Speech to TextRealtime Transcription

Realtime diarization

Learn how to use the Speechmatics API to separate speakers in real-time

To learn more about diarization as a feature, check out the diarization page.

Overview

Real-time diarization offers the following ways to separate speakers in audio:

Speaker diarization — Identifies each speaker by their voice.
Useful when there are multiple speakers in the same audio stream.
Channel diarization — Transcribes each audio channel separately.
Useful when each speaker is recorded on their own channel.
Channel & speaker diarization — Combines both methods.
Each channel is transcribed separately, with unique speakers identified within each channel.
Useful when multiple speakers are present across multiple channels.

Speaker diarization

Speaker diarization picks out different speakers from the audio stream based on acoustic matching.

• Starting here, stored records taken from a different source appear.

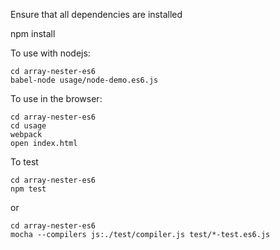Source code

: Ensure that all dependencies are installed

   npm install

To use with nodejs:

    cd array-nester-es6
    babel-node usage/node-demo.es6.js

To use in the browser:

    cd array-nester-es6
    cd usage
    webpack
    open index.html 

To test

    cd array-nester-es6
    npm test

or

    cd array-nester-es6
    mocha --compilers js:./test/compiler.js test/*-test.es6.js

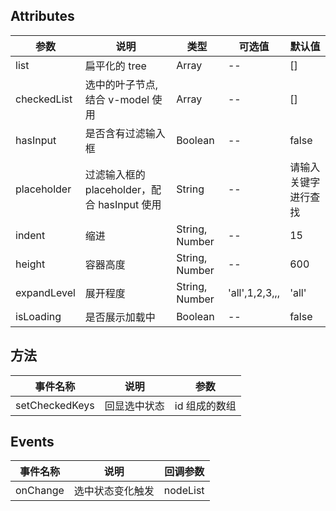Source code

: ## Attributes

| 参数        | 说明                                         | 类型           | 可选值         | 默认值               |
| ----------- | -------------------------------------------- | -------------- | -------------- | -------------------- |
| list        | 扁平化的 tree                                | Array          | --             | []                   |
| checkedList | 选中的叶子节点, 结合 v-model 使用            | Array          | --             | []                   |
| hasInput    | 是否含有过滤输入框                           | Boolean        | --             | false                |
| placeholder | 过滤输入框的 placeholder，配合 hasInput 使用 | String         | --             | 请输入关键字进行查找 |
| indent      | 缩进                                         | String, Number | --             | 15                   |
| height      | 容器高度                                     | String, Number | --             | 600                  |
| expandLevel | 展开程度                                     | String, Number | 'all',1,2,3,,, | 'all'                |
| isLoading   | 是否展示加载中                               | Boolean        | --             | false                |

## 方法

| 事件名称       | 说明         | 参数          |
| -------------- | ------------ | ------------- |
| setCheckedKeys | 回显选中状态 | id 组成的数组 |

## Events

| 事件名称 | 说明             | 回调参数 |
| -------- | ---------------- | -------- |
| onChange | 选中状态变化触发 | nodeList |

To enable Speaker diarization, diarization must be set to speaker in the transcription config:

{
  "type": "transcription",
  "transcription_config": {
    "language": "en",
    "diarization": "speaker"
  }
}

When diarization is enabled, each word and punctuation object in the transcript includes a speaker property that identifies who spoke it. There are two types of labels:

S# – S stands for speaker, and # is a sequential number identifying each speaker. S1 appears first in the results, followed by S2, S3, and so on.
UU – Used when the speaker cannot be identified or diarization is not applied, for example, if background noise is transcribed as speech but no speaker can be determined.

  "results": [
    {
      "alternatives": [
        {
          "confidence": 0.93,
          "content": "hello",
          "language": "en",
          "speaker": "S1"
        }
      ],
    },
    {
      "alternatives": [
        {
          "confidence": 1.0,
          "content": "hi",
          "language": "en",
          "speaker": "S2"
        }
      ],
    }]

Channel diarization

Channel diarization processes audio with multiple channels and returns a separate transcript for each one. This gives you perfect speaker separation at the channel level and more accurate handling of cross-talk.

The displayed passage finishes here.